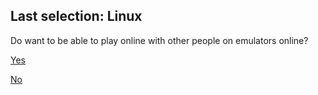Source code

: ## Last selection: Linux

Do want to be able to play online with other people on emulators online?

[Yes](https://github.com/RMED24/SwitchEmuGuide/blob/main/English/Selections/Linux/OnlineYes/Ryujinx.md)

[No](https://github.com/RMED24/SwitchEmuGuide/blob/main/English/Selections/Linux/OnlineNo/Choice.md)
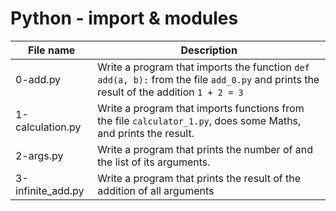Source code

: # Python - import & modules

| File name         | Description                                                                                                                           |
| ----------------- | ------------------------------------------------------------------------------------------------------------------------------------- |
| 0-add.py          | Write a program that imports the function `def add(a, b):` from the file `add_0.py` and prints the result of the addition `1 + 2 = 3` |
| 1-calculation.py  | Write a program that imports functions from the file `calculator_1.py`, does some Maths, and prints the result.                       |
| 2-args.py         | Write a program that prints the number of and the list of its arguments.                                                              |
| 3-infinite_add.py | Write a program that prints the result of the addition of all arguments                                                               |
== == ==
• Prompt: Which lines of the records above hold the word "addition"? Copy each one out.

• Answer section:
| 0-add.py          | Write a program that imports the function `def add(a, b):` from the file `add_0.py` and prints the result of the addition `1 + 2 = 3` |
| 3-infinite_add.py | Write a program that prints the result of the addition of all arguments                                                               |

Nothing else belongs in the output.